→ Problem to solve:
For the string "chapter", state how many lines of the data hold it. Give nothing besides the number.

→ Information provided:
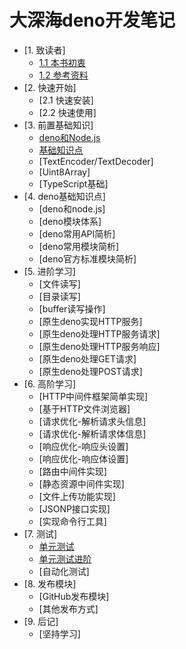 # 大深海deno开发笔记

* [1. 致读者]
    * [1.1 本书初衷](./note/chapter-01/01.md)
    * [1.2 参考资料](./note/chapter-01/02.md)
* [2. 快速开始]
    * [2.1 快速安装]
    * [2.2 快速使用]
* [3. 前置基础知识]
    * [deno和Node.js](./note/chapter-03/01.md)
    * [基础知识点](./note/chapter-03/02.md)
    * [TextEncoder/TextDecoder]
    * [Uint8Array]
    * [TypeScript基础] 
* [4. deno基础知识点]
    * [deno和node.js]
    * [deno模块体系]
    * [deno常用API简析]
    * [deno常用模块简析]
    * [deno官方标准模块简析]
* [5. 进阶学习]
    * [文件读写]
    * [目录读写]
    * [buffer读写操作]
    * [原生deno实现HTTP服务]
    * [原生deno处理HTTP服务请求]
    * [原生deno处理HTTP服务响应]
    * [原生deno处理GET请求]
    * [原生deno处理POST请求]
* [6. 高阶学习]
    * [HTTP中间件框架简单实现]
    * [基于HTTP文件浏览器]
    * [请求优化-解析请求头信息]
    * [请求优化-解析请求体信息]
    * [响应优化-响应头设置]
    * [响应优化-响应体设置]
    * [路由中间件实现]
    * [静态资源中间件实现]
    * [文件上传功能实现]
    * [JSONP接口实现]
    * [实现命令行工具]
* [7. 测试]
    * [单元测试](./note/chapter-07/01.md)
    * [单元测试进阶](./note/chapter-07/02.md)
    * [自动化测试]
* [8. 发布模块]
    * [GitHub发布模块]
    * [其他发布方式]
* [9. 后记]
    * [坚持学习]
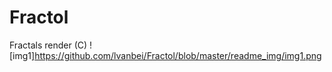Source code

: # Fractol
Fractals render (C)
![img1]https://github.com/lvanbei/Fractol/blob/master/readme_img/img1.png
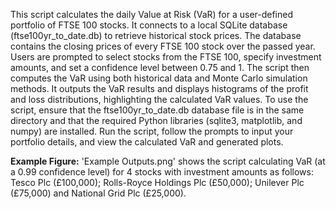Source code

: This script calculates the daily Value at Risk (VaR) for a user-defined portfolio of FTSE 100 stocks. It connects to a local SQLite database (ftse100yr_to_date.db) to retrieve historical stock prices. The database contains the closing prices of every FTSE 100 stock over the passed year. Users are prompted to select stocks from the FTSE 100, specify investment amounts, and set a confidence level between 0.75 and 1. The script then computes the VaR using both historical data and Monte Carlo simulation methods. It outputs the VaR results and displays histograms of the profit and loss distributions, highlighting the calculated VaR values. To use the script, ensure that the ftse100yr_to_date.db database file is in the same directory and that the required Python libraries (sqlite3, matplotlib, and numpy) are installed. Run the script, follow the prompts to input your portfolio details, and view the calculated VaR and generated plots.

**Example Figure:** 'Example Outputs.png' shows the script calculating VaR (at a 0.99 confidence level) for 4 stocks with investment amounts as follows: Tesco Plc (£100,000); Rolls-Royce Holdings Plc (£50,000); Unilever Plc (£75,000) and National Grid Plc (£25,000). 
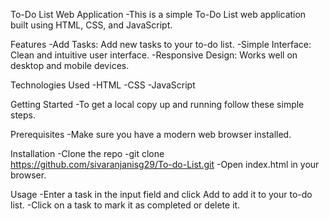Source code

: To-Do List Web Application
-This is a simple To-Do List web application built using HTML, CSS, and JavaScript.

Features
-Add Tasks: Add new tasks to your to-do list.
-Simple Interface: Clean and intuitive user interface.
-Responsive Design: Works well on desktop and mobile devices.

Technologies Used
-HTML
-CSS
-JavaScript

Getting Started
-To get a local copy up and running follow these simple steps.

Prerequisites
-Make sure you have a modern web browser installed.

Installation
-Clone the repo
-git clone https://github.com/sivaranjanisg29/To-do-List.git
-Open index.html in your browser.

Usage
-Enter a task in the input field and click Add to add it to your to-do list.
-Click on a task to mark it as completed or delete it.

→ Completed exercise:
6